*** Supplied records Section Begins ***

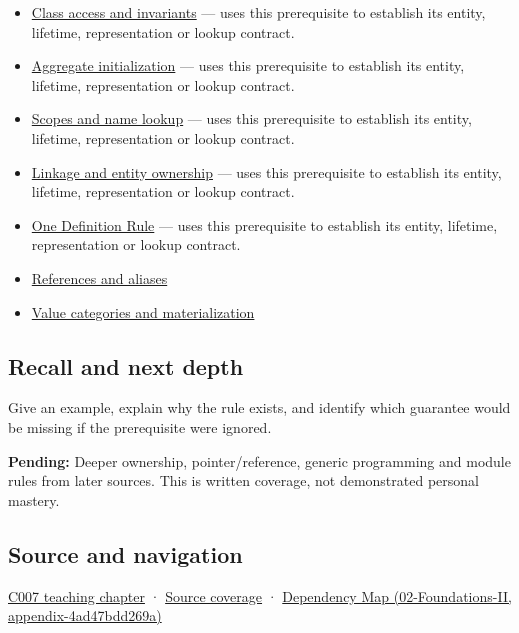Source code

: \begin{itemize}
\tightlist
\item
  \hyperref[appendix-8e5214819615]{Class access and invariants} --- uses this prerequisite to establish its entity, lifetime, representation or lookup contract.
\item
  \hyperref[appendix-b7174c179542]{Aggregate initialization} --- uses this prerequisite to establish its entity, lifetime, representation or lookup contract.
\item
  \hyperref[appendix-b12b31759da1]{Scopes and name lookup} --- uses this prerequisite to establish its entity, lifetime, representation or lookup contract.
\item
  \hyperref[appendix-74a0ec818c18]{Linkage and entity ownership} --- uses this prerequisite to establish its entity, lifetime, representation or lookup contract.
\item
  \hyperref[appendix-49d27bc9d9a5]{One Definition Rule} --- uses this prerequisite to establish its entity, lifetime, representation or lookup contract.
\item
  \hyperref[appendix-d6d562ca9fbb]{References and aliases}
\item
  \hyperref[appendix-1121b30eaeb0]{Value categories and materialization}
\end{itemize}

\subsection{Recall and next depth}\label{appendix-2e4d494c2d94-recall-and-next-depth}

Give an example, explain why the rule exists, and identify which guarantee would be missing if the prerequisite were ignored.

\textbf{Pending:} Deeper ownership, pointer/reference, generic programming and module rules from later sources. This is written coverage, not demonstrated personal mastery.

\subsection{Source and navigation}\label{appendix-2e4d494c2d94-source-and-navigation}

\hyperref[01-foundations-i-ch002-promises-become-definitions]{C007 teaching chapter} · \hyperref[appendix-fd090d982a15-m007---parts-101-112]{Source coverage} · \href{../02-Foundations-II/main.pdf\#nameddest=appendix-4ad47bdd269a}{Dependency Map (02-Foundations-II, appendix-4ad47bdd269a)}
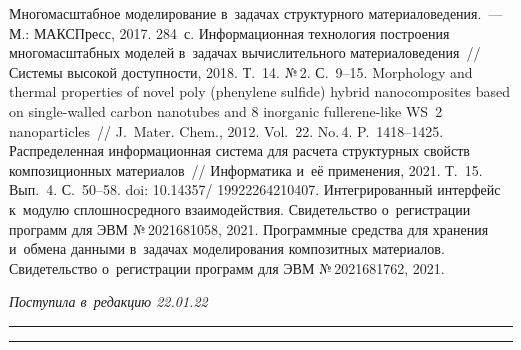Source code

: \begin{multicols}{2}
{{\begin{thebibliography}{9}
    Многомасштабное моделирование в~задачах структурного 
материаловедения.~--- М.: МАКСПресс, 2017. 284~с.
 Информационная технология по\-стро\-ения многомасштабных моделей 
в~задачах вы\-чис\-ли\-тель\-но\-го материаловедения~// Сис\-те\-мы высокой до\-ступ\-ности, 2018. Т.~14. 
№\,2. С.~9--15.
 Morphology and thermal properties of novel poly (phenylene sulfide) 
hybrid nanocomposites based on single-walled carbon nanotubes and 8 inorganic fullerene-like WS~2 
nanoparticles~// J.~Mater. Chem., 2012. Vol.~22. No.\,4. P.~1418--1425.
 Распределенная информационная сис\-те\-ма для расчета 
структурных свойств композиционных материалов~// Информатика и~её применения, 2021. 
Т.~15. Вып.~4. С.~50--58. doi: 10.14357/ 19922264210407.
 Интегрированный интерфейс к~модулю сплош\-но\-сред\-но\-го взаимодействия. 
Свидетельство о~регистрации программ для ЭВМ №\,2021681058, 2021.
 Программные средства для хранения и~обмена данными в~задачах 
моделирования композитных материалов. Свидетельство о~регистрации программ для ЭВМ 
№\,2021681762, 2021.

\end{thebibliography}

 }
 }

\end{multicols}

\vspace*{-8pt}

\hfill{\small\textit{Поступила в~редакцию 22.01.22}}

\vspace*{8pt}




\hrule

\vspace*{2pt}

\hrule


\def\tit{SOFTWARE PACKAGE FOR MULTISCALE MODELING OF~STRUCTURAL PROPERTIES 
OF~COMPOSITE MATERIALS}


\def\titkol{Software package for multiscale modeling of~structural properties 
of~composite materials}


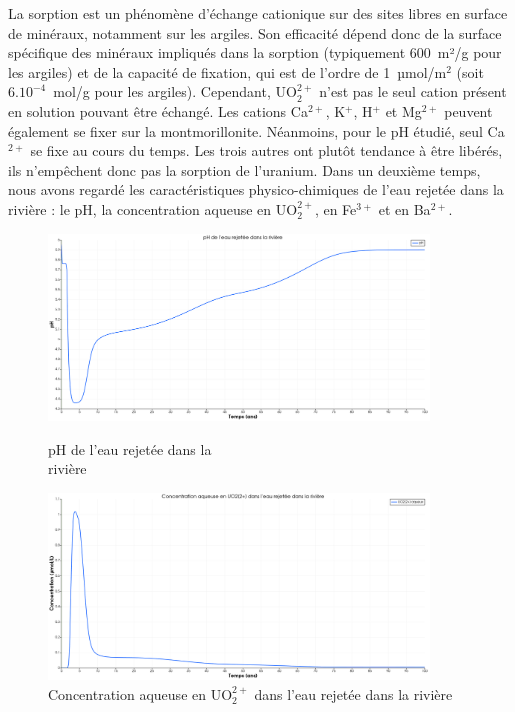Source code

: \documentclass{article}
\begin{document}
La sorption est un phénomène d’échange cationique sur des sites libres en surface de minéraux, notamment sur les argiles. Son efficacité dépend donc de la surface spécifique des minéraux impliqués dans la sorption (typiquement 600~m²/g pour les argiles) et de la capacité de fixation, qui est de l’ordre de 1~µmol/m$^2$ (soit $6 . 10^{-4}$~mol/g pour les argiles). Cependant, UO$_2^{2+}$ n’est pas le seul cation présent en solution pouvant être échangé. Les cations Ca$^{2+}$, K$^{+}$, H$^{+}$ et Mg$^{2+}$ peuvent également se fixer sur la montmorillonite. Néanmoins, pour le pH étudié, seul Ca$^{2+}$ se fixe au cours du temps. Les trois autres ont plutôt tendance à être libérés, ils n’empêchent donc pas la sorption de l’uranium.
Dans un deuxième temps, nous avons regardé les caractéristiques physico-chimiques de l’eau rejetée dans la rivière : le pH, la concentration aqueuse en UO$_2^{2+}$, en Fe$^{3+}$ et en Ba$^{2+}$.

\begin{figure}[t]
    \centering
    \begin{minipage}{0.5\textwidth}
        \centering
        \includegraphics[width=0.9\textwidth]{III_B_2_5.png} 
        \caption{pH de l'eau rejetée dans la \\rivière}
        \label{fig:pH_sable_Base}
    \end{minipage}\hfill
    \begin{minipage}{0.5\textwidth}
        \centering
        \includegraphics[width=0.9\textwidth]{III_B_2_6.png} 
        \caption{Concentration aqueuse en UO$_2^{2+}$ dans l'eau rejetée dans la rivière}
        \label{fig:UO2_riviere_sable_base}
    \end{minipage}
\end{figure}
\end{document}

*** Supplied records Section Ends ***

# [What is needed]
Your answer must be the full listing, word for word, minus any images.

# [Response box]
Source code

: \begin{itemize}
\tightlist
\item
  \hyperref[appendix-8e5214819615]{Class access and invariants} --- uses this prerequisite to establish its entity, lifetime, representation or lookup contract.
\item
  \hyperref[appendix-b7174c179542]{Aggregate initialization} --- uses this prerequisite to establish its entity, lifetime, representation or lookup contract.
\item
  \hyperref[appendix-b12b31759da1]{Scopes and name lookup} --- uses this prerequisite to establish its entity, lifetime, representation or lookup contract.
\item
  \hyperref[appendix-74a0ec818c18]{Linkage and entity ownership} --- uses this prerequisite to establish its entity, lifetime, representation or lookup contract.
\item
  \hyperref[appendix-49d27bc9d9a5]{One Definition Rule} --- uses this prerequisite to establish its entity, lifetime, representation or lookup contract.
\item
  \hyperref[appendix-d6d562ca9fbb]{References and aliases}
\item
  \hyperref[appendix-1121b30eaeb0]{Value categories and materialization}
\end{itemize}

\subsection{Recall and next depth}\label{appendix-2e4d494c2d94-recall-and-next-depth}

Give an example, explain why the rule exists, and identify which guarantee would be missing if the prerequisite were ignored.

\textbf{Pending:} Deeper ownership, pointer/reference, generic programming and module rules from later sources. This is written coverage, not demonstrated personal mastery.

\subsection{Source and navigation}\label{appendix-2e4d494c2d94-source-and-navigation}

\hyperref[01-foundations-i-ch002-promises-become-definitions]{C007 teaching chapter} · \hyperref[appendix-fd090d982a15-m007---parts-101-112]{Source coverage} · \href{../02-Foundations-II/main.pdf\#nameddest=appendix-4ad47bdd269a}{Dependency Map (02-Foundations-II, appendix-4ad47bdd269a)}
Source code

: \begin{multicols}{2}
{{\begin{thebibliography}{9}
    Многомасштабное моделирование в~задачах структурного 
материаловедения.~--- М.: МАКСПресс, 2017. 284~с.
 Информационная технология по\-стро\-ения многомасштабных моделей 
в~задачах вы\-чис\-ли\-тель\-но\-го материаловедения~// Сис\-те\-мы высокой до\-ступ\-ности, 2018. Т.~14. 
№\,2. С.~9--15.
 Morphology and thermal properties of novel poly (phenylene sulfide) 
hybrid nanocomposites based on single-walled carbon nanotubes and 8 inorganic fullerene-like WS~2 
nanoparticles~// J.~Mater. Chem., 2012. Vol.~22. No.\,4. P.~1418--1425.
 Распределенная информационная сис\-те\-ма для расчета 
структурных свойств композиционных материалов~// Информатика и~её применения, 2021. 
Т.~15. Вып.~4. С.~50--58. doi: 10.14357/ 19922264210407.
 Интегрированный интерфейс к~модулю сплош\-но\-сред\-но\-го взаимодействия. 
Свидетельство о~регистрации программ для ЭВМ №\,2021681058, 2021.
 Программные средства для хранения и~обмена данными в~задачах 
моделирования композитных материалов. Свидетельство о~регистрации программ для ЭВМ 
№\,2021681762, 2021.

\end{thebibliography}

 }
 }

\end{multicols}

\vspace*{-8pt}

\hfill{\small\textit{Поступила в~редакцию 22.01.22}}

\vspace*{8pt}




\hrule

\vspace*{2pt}

\hrule


\def\tit{SOFTWARE PACKAGE FOR MULTISCALE MODELING OF~STRUCTURAL PROPERTIES 
OF~COMPOSITE MATERIALS}


\def\titkol{Software package for multiscale modeling of~structural properties 
of~composite materials}


Source code

: \documentclass{article}
\begin{document}
La sorption est un phénomène d’échange cationique sur des sites libres en surface de minéraux, notamment sur les argiles. Son efficacité dépend donc de la surface spécifique des minéraux impliqués dans la sorption (typiquement 600~m²/g pour les argiles) et de la capacité de fixation, qui est de l’ordre de 1~µmol/m$^2$ (soit $6 . 10^{-4}$~mol/g pour les argiles). Cependant, UO$_2^{2+}$ n’est pas le seul cation présent en solution pouvant être échangé. Les cations Ca$^{2+}$, K$^{+}$, H$^{+}$ et Mg$^{2+}$ peuvent également se fixer sur la montmorillonite. Néanmoins, pour le pH étudié, seul Ca$^{2+}$ se fixe au cours du temps. Les trois autres ont plutôt tendance à être libérés, ils n’empêchent donc pas la sorption de l’uranium.
Dans un deuxième temps, nous avons regardé les caractéristiques physico-chimiques de l’eau rejetée dans la rivière : le pH, la concentration aqueuse en UO$_2^{2+}$, en Fe$^{3+}$ et en Ba$^{2+}$.

\begin{figure}[t]
    \centering
    \begin{minipage}{0.5\textwidth}
        \centering
        \includegraphics[width=0.9\textwidth]{III_B_2_5.png} 
        \caption{pH de l'eau rejetée dans la \\rivière}
        \label{fig:pH_sable_Base}
    \end{minipage}\hfill
    \begin{minipage}{0.5\textwidth}
        \centering
        \includegraphics[width=0.9\textwidth]{III_B_2_6.png} 
        \caption{Concentration aqueuse en UO$_2^{2+}$ dans l'eau rejetée dans la rivière}
        \label{fig:UO2_riviere_sable_base}
    \end{minipage}
\end{figure}
\end{document}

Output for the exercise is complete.